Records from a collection
____________
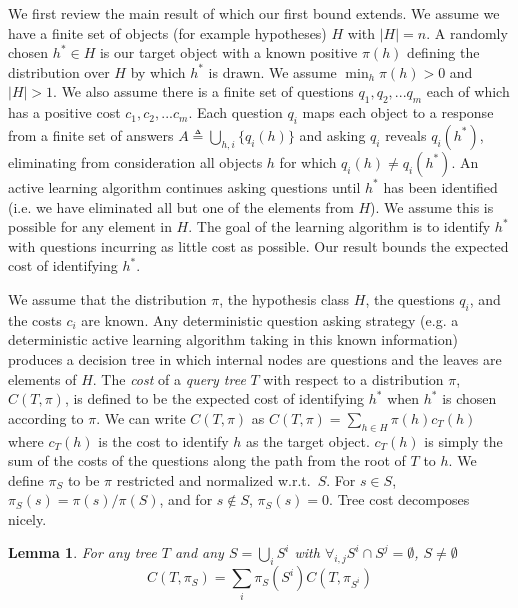 \documentclass{article}
\newtheorem{lemma}{Lemma}
\begin{document}
We first review the main result of \citet{greedy} which our first
bound extends.  We assume we have a finite set of objects (for example
hypotheses) $H$ with $|H|=n$.  A randomly chosen $h^* \in H$ is our
target object with a known positive $\pi(h)$ defining the
distribution over $H$ by which $h^*$ is drawn.  We assume $\min_h
\pi(h) > 0$ and $|H|>1$.  We also assume there is a finite set of
questions $q_1, q_2, ... q_m$ each of which has a positive cost $c_1,
c_2,... c_m$.  Each question $q_i$ maps each object to a response from
a finite set of answers $A \triangleq \bigcup_{h,i} \{ q_i(h) \}$
and asking $q_i$ reveals $q_i(h^*)$, eliminating from consideration
all objects $h$ for which $q_i(h) \neq q_i(h^*)$.  An active learning
algorithm continues asking questions until $h^*$ has been identified
(i.e. we have eliminated all but one of the elements from $H$).  We
assume this is possible for any element in $H$.  The goal of the
learning algorithm is to identify $h^*$ with questions incurring as
little cost as possible.  Our result bounds the expected cost of
identifying $h^*$.

We assume that the distribution $\pi$, the hypothesis class $H$, the
questions $q_i$, and the costs $c_i$ are known.  Any deterministic
question asking strategy (e.g. a deterministic active learning
algorithm taking in this known information) produces a decision tree
in which internal nodes are questions and the leaves are elements of
$H$.  The \emph{cost} of a \emph{query tree} $T$ with respect to a
distribution $\pi$, $C(T, \pi)$, is defined to be the expected cost of
identifying $h^*$ when $h^*$ is chosen according to $\pi$.  We can
write $C(T, \pi)$ as $C(T, \pi) = \sum_{h \in H} \pi(h) c_T(h)$ where
$c_T(h)$ is the cost to identify $h$ as the target object.  $c_T(h)$
is simply the sum of the costs of the questions along the path from
the root of $T$ to $h$.  We define $\pi_S$ to be $\pi$ restricted and
normalized w.r.t.\ $S$.  For $s \in S$, $\pi_S(s) = \pi(s) / \pi(S)$,
and for $s \notin S$, $\pi_S(s) = 0$.  Tree cost decomposes nicely.
\begin{lemma}
For any tree $T$ and any $S = \bigcup_{i} S^i$ with 
$\forall_{i,j} S^i \cap S^j = \emptyset$, $S \neq \emptyset$
\[ C(T, \pi_S) = \sum_{i} \pi_S(S^i) C(T, \pi_{S^i}) \]
\label{decomplem}
\end{lemma}
\end{document}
____________
TASK DETAILS
For this task, write out exactly the lines of the entries above, starting at the line with "target object with" and ending at the line with "assume this is", both included, and no others.

TASK OUTPUT
target object with a known positive $\pi(h)$ defining the
distribution over $H$ by which $h^*$ is drawn.  We assume $\min_h
\pi(h) > 0$ and $|H|>1$.  We also assume there is a finite set of
questions $q_1, q_2, ... q_m$ each of which has a positive cost $c_1,
c_2,... c_m$.  Each question $q_i$ maps each object to a response from
a finite set of answers $A \triangleq \bigcup_{h,i} \{ q_i(h) \}$
and asking $q_i$ reveals $q_i(h^*)$, eliminating from consideration
all objects $h$ for which $q_i(h) \neq q_i(h^*)$.  An active learning
algorithm continues asking questions until $h^*$ has been identified
(i.e. we have eliminated all but one of the elements from $H$).  We
assume this is possible for any element in $H$.  The goal of the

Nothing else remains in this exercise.